I think the fact was that while I was living by myself, I needed some of my energy for stuff like shopping and keeping house. I could no longer devote 99% of my energy to the struggle of getting stronger as I had done while I was in Cedar Court hospital and then later at home when my parents were supporting me in my rehabilitation efforts.
At the start of the next year I went back to Cedar Court for a "top up", thinking this might kick-start my recovery again. This is when I found out something very insidiously nasty about the Cedar Count program: While you are improving, the physios and OTs and rehabilitation specialists are 110% encouraging and just plain "there" for you. While you're stable or slipping backwards, they melt away and it's your fault for not trying hard enough, or for not wanting to get better, or for not being motivated, or for any number of other reasons.
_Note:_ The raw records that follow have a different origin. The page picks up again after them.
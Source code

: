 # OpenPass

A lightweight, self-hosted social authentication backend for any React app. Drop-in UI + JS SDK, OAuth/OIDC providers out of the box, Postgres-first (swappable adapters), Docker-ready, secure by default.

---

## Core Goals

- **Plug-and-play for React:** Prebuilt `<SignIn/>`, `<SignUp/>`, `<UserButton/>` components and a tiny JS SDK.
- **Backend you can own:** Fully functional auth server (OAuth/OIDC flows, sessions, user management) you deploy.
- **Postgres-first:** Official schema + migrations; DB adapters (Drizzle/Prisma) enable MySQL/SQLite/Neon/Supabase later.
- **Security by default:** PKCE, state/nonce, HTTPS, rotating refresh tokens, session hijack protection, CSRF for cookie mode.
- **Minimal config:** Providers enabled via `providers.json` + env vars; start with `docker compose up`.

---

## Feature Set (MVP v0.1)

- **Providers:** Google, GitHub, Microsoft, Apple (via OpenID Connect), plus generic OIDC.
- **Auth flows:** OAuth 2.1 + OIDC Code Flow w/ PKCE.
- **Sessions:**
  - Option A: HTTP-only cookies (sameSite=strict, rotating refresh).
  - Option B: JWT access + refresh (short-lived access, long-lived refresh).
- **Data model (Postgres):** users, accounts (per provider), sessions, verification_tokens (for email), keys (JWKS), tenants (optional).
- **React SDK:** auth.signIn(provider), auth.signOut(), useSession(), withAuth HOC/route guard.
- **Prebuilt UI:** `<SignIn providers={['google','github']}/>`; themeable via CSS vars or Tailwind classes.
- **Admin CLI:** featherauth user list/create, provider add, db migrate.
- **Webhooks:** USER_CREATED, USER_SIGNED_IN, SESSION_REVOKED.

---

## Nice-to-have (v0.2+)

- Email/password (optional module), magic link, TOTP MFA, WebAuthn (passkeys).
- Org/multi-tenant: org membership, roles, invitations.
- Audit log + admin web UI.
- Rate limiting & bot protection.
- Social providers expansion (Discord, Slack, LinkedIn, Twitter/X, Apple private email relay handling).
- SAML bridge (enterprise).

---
So they get the credit for all the good stuff and you get the blame for all the bad stuff.
I had one physiotherapist who, at the start of my first stay stay when I asked her about her treatment success and failure percentages, said that she could help every single patient who wanted to be helped. When I stopped improving on a later visit she sat me down very seriously and told me point-blank that I should "have a good think and examine my motivations for being here". I guess once I wasn't being helped anymore, I automatically fell into the "didn't want to be helped" category. I found incidents like this very upsetting and difficult to deal with.
But because I was deteriorating more and more, now down from a high of 55% to a low of under 20% on that same scale, I kept going back. Hoping each time that whatever flaw in me that they saw and I didn't see could be corrected and I could recover.
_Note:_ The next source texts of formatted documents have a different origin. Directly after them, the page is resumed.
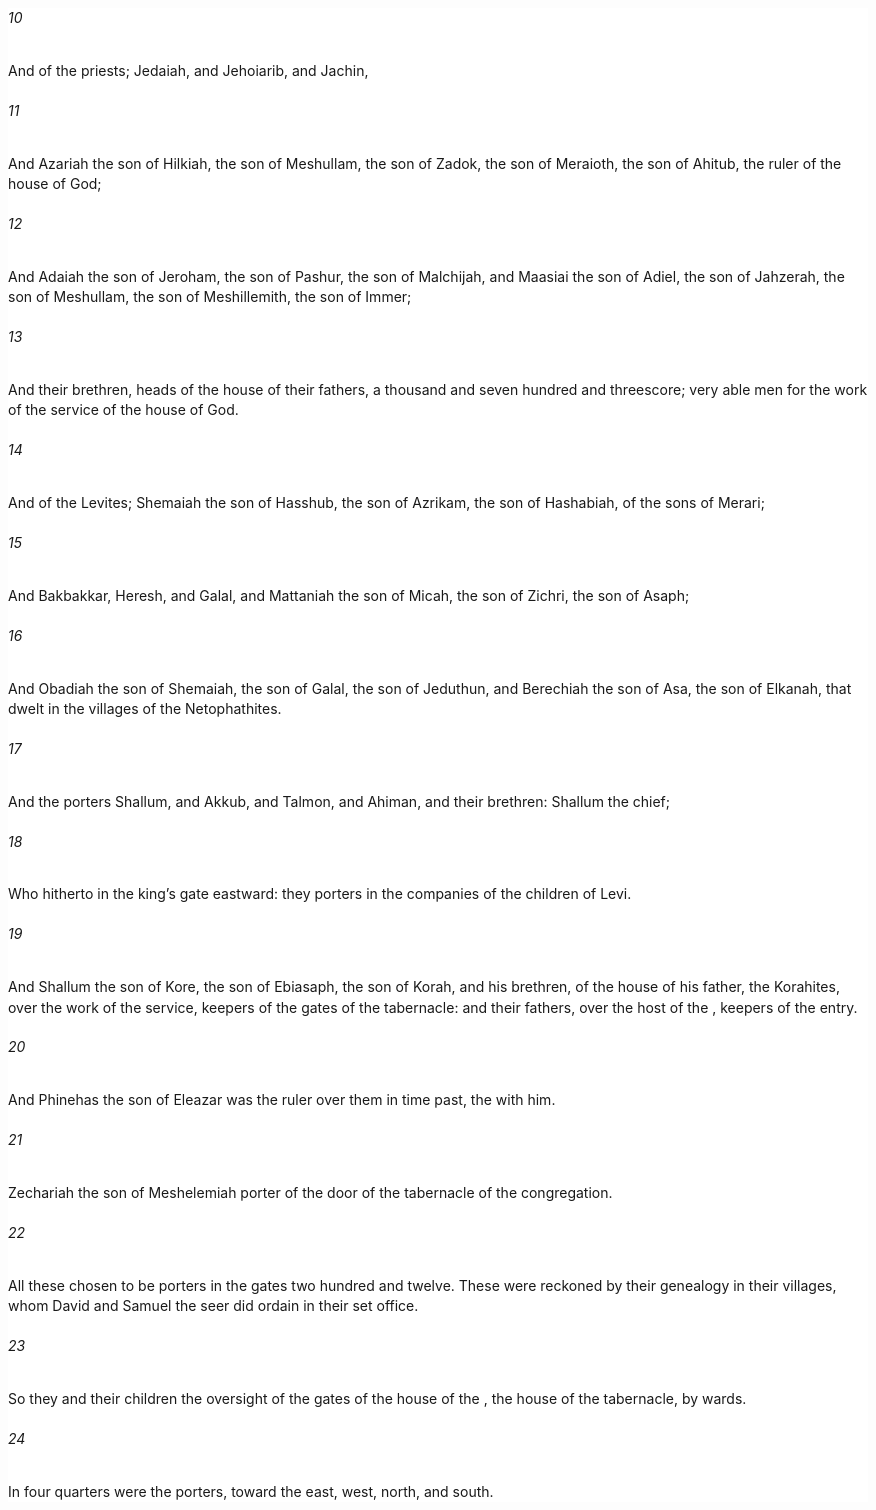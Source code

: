 ###### 10 
And of the priests; Jedaiah, and Jehoiarib, and Jachin,

###### 11 
And Azariah the son of Hilkiah, the son of Meshullam, the son of Zadok, the son of Meraioth, the son of Ahitub, the ruler of the house of God;

###### 12 
And Adaiah the son of Jeroham, the son of Pashur, the son of Malchijah, and Maasiai the son of Adiel, the son of Jahzerah, the son of Meshullam, the son of Meshillemith, the son of Immer;

###### 13 
And their brethren, heads of the house of their fathers, a thousand and seven hundred and threescore; very able men for the work of the service of the house of God.

###### 14 
And of the Levites; Shemaiah the son of Hasshub, the son of Azrikam, the son of Hashabiah, of the sons of Merari;

###### 15 
And Bakbakkar, Heresh, and Galal, and Mattaniah the son of Micah, the son of Zichri, the son of Asaph;

###### 16 
And Obadiah the son of Shemaiah, the son of Galal, the son of Jeduthun, and Berechiah the son of Asa, the son of Elkanah, that dwelt in the villages of the Netophathites.

###### 17 
And the porters  Shallum, and Akkub, and Talmon, and Ahiman, and their brethren: Shallum  the chief;

###### 18 
Who hitherto  in the king’s gate eastward: they  porters in the companies of the children of Levi.

###### 19 
And Shallum the son of Kore, the son of Ebiasaph, the son of Korah, and his brethren, of the house of his father, the Korahites,  over the work of the service, keepers of the gates of the tabernacle: and their fathers,  over the host of the ,  keepers of the entry.

###### 20 
And Phinehas the son of Eleazar was the ruler over them in time past,  the   with him.

###### 21 
 Zechariah the son of Meshelemiah  porter of the door of the tabernacle of the congregation.

###### 22 
All these  chosen to be porters in the gates  two hundred and twelve. These were reckoned by their genealogy in their villages, whom David and Samuel the seer did ordain in their set office.

###### 23 
So they and their children  the oversight of the gates of the house of the ,  the house of the tabernacle, by wards.

###### 24 
In four quarters were the porters, toward the east, west, north, and south.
This continued for five visits, each visit becoming more useless and torturous than the last. The final straw came when, at the end of my last visit there, my rehabilitation consultant wrote a letter back to my treating doctor. Note that the rehab consultant had never seen or even asked to see any of my blood test results etc. He wrote: "There is no physiological [in-the-body] reason why Rebekah should not be functioning at a higher level". That was the last straw. Because he could not fix me, it was all in my head.
I gave up on Cedar Court that day. I'm never going back.
I think the assessment I wrote in the first article was true - my first Cedar Court trip caught me at a period where I was coming out of a prolonged crash and helped me to recover muscle strength/stamina which I had lost but had the capacity for. I don't think they ever touched my underlying CFS and other diseases, or actually did anything except rebuild muscle that had wasted while I was bedridden.
I'm still getting worse. I'm still doing my physio and occupational therapy because I still believe it'll keep my muscles as healthy and strong as the CFS will let them be. I still believe that there might be another time when it suddenly starts helping more, like it did during my first Cedar Court stay. But at the moment, it's not working. I guess it might be slowing my decline, but it just feels like hard, useless work.
On the other hand, it's all that I have.